The accused entered a plea of ‘not guilty’ to the charge and his trial commenced before the High Court in Mombasa on 17th February 2010. The State led by MR. ONSERIO learned State Counsel called a total of seven (7) witnesses in support of their case. MR. MATHEKA, Advocate appeared for the accused.
Briefly the prosecution case was that the accused was a son to the deceased. PW1 NYAMAWE NYAE, an elder brother to the accused told the court that on 9th December 2009 at 5.30 p.m. he got home from his farm. He went to a banana plantation to bathe. Whilst he was bathing PW1 heard his father (the deceased) coming home singing. He was drunk. He later heard the deceased quarrelling with the accused. Shortly thereafter PW1 heard his children crying. He hurriedly dressed and went to the scene where he found the deceased lying dead on the ground. The accused had vanished. PW1 looked at the body and noted a bruise on the right side of the head which wound was bleeding. He then reported the matter to authorities. The accused who returned to the home two (2) months later was then arrested and charged.
In this as in all other criminal cases the burden of proof lies on the prosecution. At the closure of the prosecution case the State is required to have shown a prima facie case against the accused, one that would warrant that the accused be called upon to give his defence to the charge.
The offence of Murder is defined by S. 203 of the Penal Code which provides
“Any person who of malice aforethought causes the death of another person by an unlawful act or omission is guilty of murder”
The offence of murder contains two main elements both of which must be satisfactorily proved by the prosecution. First is the ‘actus reus’ or unlawful act. This is defined as that unlawful act or omission which is the direct or proximate cause of the death of the deceased. In addition the prosecution must also prove the ‘mens rea’ or guilty mind on the part of the accused. It must be shown that the accused with malice aforethought, committed the unlawful act or omission which caused the death of the deceased.

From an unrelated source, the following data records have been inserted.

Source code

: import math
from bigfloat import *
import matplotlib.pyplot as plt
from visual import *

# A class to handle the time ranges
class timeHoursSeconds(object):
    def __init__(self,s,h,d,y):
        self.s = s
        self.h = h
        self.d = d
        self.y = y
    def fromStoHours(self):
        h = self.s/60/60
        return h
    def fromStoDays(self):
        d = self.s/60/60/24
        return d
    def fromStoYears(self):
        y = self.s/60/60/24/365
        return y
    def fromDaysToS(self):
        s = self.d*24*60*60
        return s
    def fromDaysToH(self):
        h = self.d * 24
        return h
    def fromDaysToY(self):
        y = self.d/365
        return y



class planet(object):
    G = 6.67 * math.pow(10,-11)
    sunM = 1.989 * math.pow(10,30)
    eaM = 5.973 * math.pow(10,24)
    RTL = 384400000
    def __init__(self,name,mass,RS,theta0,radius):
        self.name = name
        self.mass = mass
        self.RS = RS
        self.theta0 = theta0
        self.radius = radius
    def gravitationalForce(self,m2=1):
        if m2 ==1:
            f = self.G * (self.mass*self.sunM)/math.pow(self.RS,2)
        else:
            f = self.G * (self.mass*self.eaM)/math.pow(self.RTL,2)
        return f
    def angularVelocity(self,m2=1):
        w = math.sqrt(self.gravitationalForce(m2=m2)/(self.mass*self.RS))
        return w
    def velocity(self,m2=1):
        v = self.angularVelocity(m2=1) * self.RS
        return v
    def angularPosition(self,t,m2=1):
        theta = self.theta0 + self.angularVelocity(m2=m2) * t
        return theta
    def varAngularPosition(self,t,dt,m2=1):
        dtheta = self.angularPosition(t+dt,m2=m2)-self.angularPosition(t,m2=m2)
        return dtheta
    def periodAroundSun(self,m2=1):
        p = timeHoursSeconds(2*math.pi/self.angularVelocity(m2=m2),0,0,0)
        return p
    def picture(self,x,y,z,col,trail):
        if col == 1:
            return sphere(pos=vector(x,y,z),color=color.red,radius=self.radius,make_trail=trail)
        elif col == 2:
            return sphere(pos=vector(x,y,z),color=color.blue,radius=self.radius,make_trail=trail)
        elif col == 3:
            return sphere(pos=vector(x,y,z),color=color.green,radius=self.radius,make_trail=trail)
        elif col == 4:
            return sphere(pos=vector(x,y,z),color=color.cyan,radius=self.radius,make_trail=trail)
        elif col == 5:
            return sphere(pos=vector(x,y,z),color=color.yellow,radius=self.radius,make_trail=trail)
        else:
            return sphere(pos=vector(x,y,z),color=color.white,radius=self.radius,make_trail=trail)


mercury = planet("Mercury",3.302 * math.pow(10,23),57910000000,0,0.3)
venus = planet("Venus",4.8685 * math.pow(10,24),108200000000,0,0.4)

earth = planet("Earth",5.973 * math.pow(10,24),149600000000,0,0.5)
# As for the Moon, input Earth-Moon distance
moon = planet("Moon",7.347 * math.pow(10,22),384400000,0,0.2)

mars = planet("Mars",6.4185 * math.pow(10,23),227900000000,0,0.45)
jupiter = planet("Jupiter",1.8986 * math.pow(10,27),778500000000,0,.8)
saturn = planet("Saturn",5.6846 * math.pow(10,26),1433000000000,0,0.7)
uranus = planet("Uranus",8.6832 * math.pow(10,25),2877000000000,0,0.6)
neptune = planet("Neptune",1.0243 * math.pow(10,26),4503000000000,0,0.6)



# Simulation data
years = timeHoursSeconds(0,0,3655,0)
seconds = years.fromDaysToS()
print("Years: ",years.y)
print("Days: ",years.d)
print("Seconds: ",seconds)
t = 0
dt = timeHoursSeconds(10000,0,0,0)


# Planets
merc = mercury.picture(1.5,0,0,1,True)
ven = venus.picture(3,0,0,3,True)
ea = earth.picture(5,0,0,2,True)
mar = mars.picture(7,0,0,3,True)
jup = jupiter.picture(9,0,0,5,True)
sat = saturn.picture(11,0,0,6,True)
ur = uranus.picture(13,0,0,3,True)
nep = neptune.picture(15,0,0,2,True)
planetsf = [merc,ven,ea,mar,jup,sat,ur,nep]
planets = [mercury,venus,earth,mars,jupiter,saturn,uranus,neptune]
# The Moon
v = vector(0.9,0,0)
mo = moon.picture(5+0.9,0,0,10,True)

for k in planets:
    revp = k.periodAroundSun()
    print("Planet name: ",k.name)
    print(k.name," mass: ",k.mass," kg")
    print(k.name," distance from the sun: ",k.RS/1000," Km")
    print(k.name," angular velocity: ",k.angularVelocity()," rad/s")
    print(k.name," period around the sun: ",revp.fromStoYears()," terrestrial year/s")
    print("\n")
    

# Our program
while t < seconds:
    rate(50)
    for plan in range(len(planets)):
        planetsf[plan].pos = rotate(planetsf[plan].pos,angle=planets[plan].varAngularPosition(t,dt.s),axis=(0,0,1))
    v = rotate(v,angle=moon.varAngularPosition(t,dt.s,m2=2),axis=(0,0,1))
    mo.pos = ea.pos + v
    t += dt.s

In this case the deceased Nyae Mwanza met his untimely death on 9th December 2009. There was no eye witness to the incident which led to his death. The closest the prosecution have to an eye-witness is PW1. This witness was in the vicinity at the time of the incident but he was candid enough to admit that he did not actually see what happened as he was in a banana plantation next to his home taking a bath at the material time. PW1 said that he heard his father (deceased) come home and begin to quarrel with the accused. PW1 told court that this did not bother him unduly as the deceased whom he describes as a drunkard was in the habit of coming home drunk and picking quarrels with either of his sons. PW1 only became alarmed when he heard his children start to cry. He hurriedly concluded his bath and proceeded back to his compound. There he found the deceased lying dead on the ground. He saw a bruise on the side of head and he also saw a rungu lying beside the body, giving rise to the suggestion that this was the weapon that inflicted the wound on the deceased’s head.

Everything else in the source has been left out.